To finalize let’s consider cosines of the form $\frac{a}{b}+\sqrt{\frac{c}{d}}$ for $a \neq 0$ and $c \neq 0$. We need the minimal polynomial for the hideous thing

\[z = \frac{a}{b}+\sqrt{\frac{c}{d}}+i\sqrt{1-\left(\frac{a}{b}+\sqrt{\frac{c}{d}}\right)^2}.\] The previous case does not work, but if you think about it, it is easy to see that with

\[w = \frac{a}{b}-\sqrt{\frac{c}{d}}+i\sqrt{1-\left(\frac{a}{b}-\sqrt{\frac{c}{d}}\right)^2}\] the polynomial $(x-z)(x-z^*)(x-w)(x-w^*)$ will do the job. Working it out with Mathematica, because that’s already above what I can do by hand, we get

\[x^4 – 4\frac{a}{b}x^3 + \left(2+4\frac{a^2}{b^2}-4\frac{c}{d}\right)x^2 – 4\frac{a}{b}x + 1.\] At this point it’s better to just look up what are the cyclotomic polynomials for $n=5,8,10,12$, which as we said before are the only ones with degree 4. They are

\begin{align*}

\Phi_5(x) &= x^4 + x^3 + x^2 + x +1 \\

\Phi_8(x) &= x^4 + 1 \\

\Phi_{10}(x) &= x^4 – x^3 + x^2 – x + 1 \\

\Phi_{12}(x) &= x^4 – x^2 + 1,

\end{align*}which is not that bad. $\Phi_8(x)$ and $\Phi_{12}(x)$ are right out because they require $a=0$, which we analysed before. To make our minimal polynomial equal to $\Phi_5(x)$ we need $a=-1$ and $b=4$, which tells us that $c/d = 5/16$. We have a match! It implies that the cosines of the angles $2\pi/5, 4\pi/5, 6\pi/5, 8\pi/5$ must be $-\frac{1}{4}+\sqrt{\frac{5}{16}}$ or $-\frac{1}{4}-\sqrt{\frac{5}{16}}$. A similar matching occurs with $\Phi_{10}(x)$, the only difference is that $a=1$ instead of $-1$. It implies that the cosines of the angles $\pi/5, 3\pi/5, 7\pi/5, 9\pi/5$ must be $\frac{1}{4}+\sqrt{\frac{5}{16}}$ or $\frac{1}{4}-\sqrt{\frac{5}{16}}$. And that’s it! There can be no more.

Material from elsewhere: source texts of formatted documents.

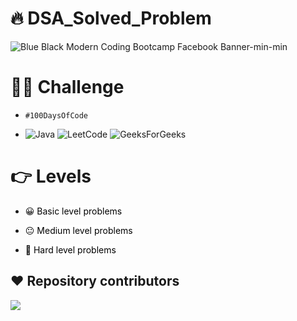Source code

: # 🔥 DSA_Solved_Problem
![Blue Black Modern Coding Bootcamp Facebook Banner-min-min](https://user-images.githubusercontent.com/83405614/187021738-aeb520ff-342d-445b-a352-715079d976d1.png)

# 👩‍💻 Challenge
- `#100DaysOfCode`

- ![Java](https://img.shields.io/badge/java-%23ED8B00.svg?style=for-the-badge&logo=java&logoColor=white)
![LeetCode](https://img.shields.io/badge/LeetCode-000000?style=for-the-badge&logo=LeetCode&logoColor=#d16c06)
![GeeksForGeeks](https://img.shields.io/badge/GeeksforGeeks-gray?style=for-the-badge&logo=geeksforgeeks&logoColor=35914c)

# 👉 Levels
- <a href="https://github.com/rajpatel17-bot/DSA_Solved_Problem/tree/master/Basic_Problems" title="Basic Level" style="background-color:#FFFFFF;color:#000000;text-decoration:none">😀 Basic level problems</a>
 
- <a href="https://github.com/rajpatel17-bot/DSA_Solved_Problem/tree/master/Medium_Problems" title="Medium Level" style="background-color:#FFFFFF;color:#000000;text-decoration:none">😐 Medium level problems</a>

- <a href="https://github.com/rajpatel17-bot/DSA_Solved_Problem/tree/master/Hard_Problems" title="Hard Level" style="background-color:#FFFFFF;color:#000000;text-decoration:none">🥵 Hard level problems</a>

## ❤️ Repository contributors
<a href = "https://github.com/rajpatel17-bot/DSA_Solved_Problem/graphs/contributors">
  <img src = "https://contrib.rocks/image?repo=rajpatel17-bot/DSA_Solved_Problem"/>
</a>
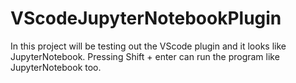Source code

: # VScodeJupyterNotebookPlugin
In this project will be testing out the VScode plugin and it looks like JupyterNotebook. Pressing Shift + enter can run the program like JupyterNotebook too.
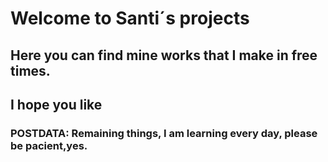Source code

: # Welcome to Santi´s projects
## Here you can find mine works that I make in free times.
## I hope you like

### POSTDATA: Remaining things, I am learning every day, please be pacient,yes.
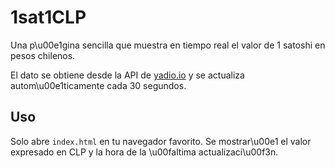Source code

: # 1sat1CLP

Una p\u00e1gina sencilla que muestra en tiempo real el valor de 1 satoshi en pesos chilenos.

El dato se obtiene desde la API de [yadio.io](https://api.yadio.io/exrates/btc) y se actualiza autom\u00e1ticamente cada 30 segundos.

## Uso

Solo abre `index.html` en tu navegador favorito. Se mostrar\u00e1 el valor expresado en CLP y la hora de la \u00faltima actualizaci\u00f3n.
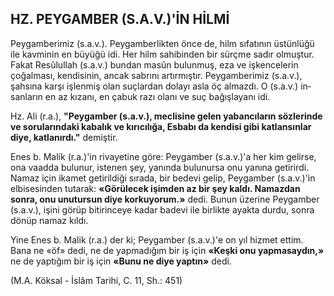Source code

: ## HZ. PEYGAMBER (S.A.V.)'İN HİLMİ

Peygamberimiz (s.a.v.). Peygamberlikten ön­ce de, hilm sıfatının üstünlüğü ile kavminin en büyüğü idi. Her hilm sahibinden bir sürçme sadır olmuştur. Fakat Resûlullah (s.a.v.) bundan masûn bulunmuş, eza ve işkencelerin çoğal­ması, kendisinin, ancak sabrını artırmıştır. Peygamberimiz (s.a.v.), şahsına karşı işlenmiş olan suçlardan dolayı asla öç almazdı. O (s.a.v.) in­sanların en az kızanı, en çabuk razı olanı ve suç bağışlayanı idi.

Hz. Ali (r.a.), **"Peygamber (s.a.v.), meclisi­ne gelen yabancıların sözlerinde ve sorularındaki kabalık ve kırıcılığa, Esbabı da kendisi gibi katlansınlar diye, katlanırdı."** demiştir.

Enes b. Malik (r.a.)'in rivayetine göre: Pey­gamber (s.a.v.)'a her kim gelirse, ona vaadda bulunur, istenen şey, yanında bulunursa onu ya­nına getirirdi. Namaz için ikamet getirildiği sırada, bir bedevi gelip, Peygamber (s.a.v.)'in el­bisesinden tutarak: **«Görülecek işimden az bir şey kaldı. Namazdan sonra, onu unutursun diye korkuyorum.»** dedi. Bunun üzerine Peygamber (s.a.v.), işini görüp bitirinceye kadar badevi ile birlikte ayakta durdu, sonra dönüp namaz kıldı.

Yine Enes b. Malik (r.a.) der ki; Peygamber (s.a.v.)'e on yıl hizmet ettim. Bana ne «öf» dedi, ne de yapmadığım bir iş için **«Keşki onu yapmasaydın,»** ne de yaptığım bir iş için **«Bunu ne diye yaptın»** dedi.

(M.A. Köksal - İslâm Tarihi, C. 11, Sh.: 451)
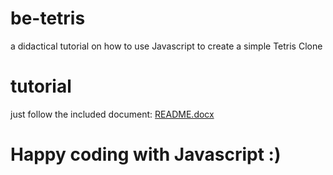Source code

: # be-tetris
a didactical tutorial on how to use Javascript to create a simple Tetris Clone

# tutorial
just follow the included document: [README.docx](https://github.com/urz9999/be-tetris/blob/master/README.docx)

# Happy coding with Javascript :)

To summarize, we found out that the only possible beautiful cosines of beautiful angles are $0, \pm1, \pm\frac{1}{2},\pm\frac{1}{\sqrt{2}},\pm\frac{\sqrt{3}}{2},\frac{1\pm\sqrt{5}}{4},\frac{-1\pm\sqrt{5}}{4}$. And the beautiful angles with these cosines are all the integer multiples of $\pi,\pi/2,\pi/3,\pi/4,\pi/5,\pi/6$. But be careful, this holds really only for cosines, the sines of integer multiples of $\pi/5$ are never beautiful.1

Funnily enough, these are precisely the angles and cosines we learn in school, except for $\pi/5$. Usually we only learn a couple of examples that are good enough, and leave behind an incredible wealth of interesting cases. But here no, out teachers taught us all the angles and cosines that were worth knowing! $\pi/5$ is an understandable exception, it is not as beautiful as the others, and we should anyway demand both the sines and cosines to be beautiful.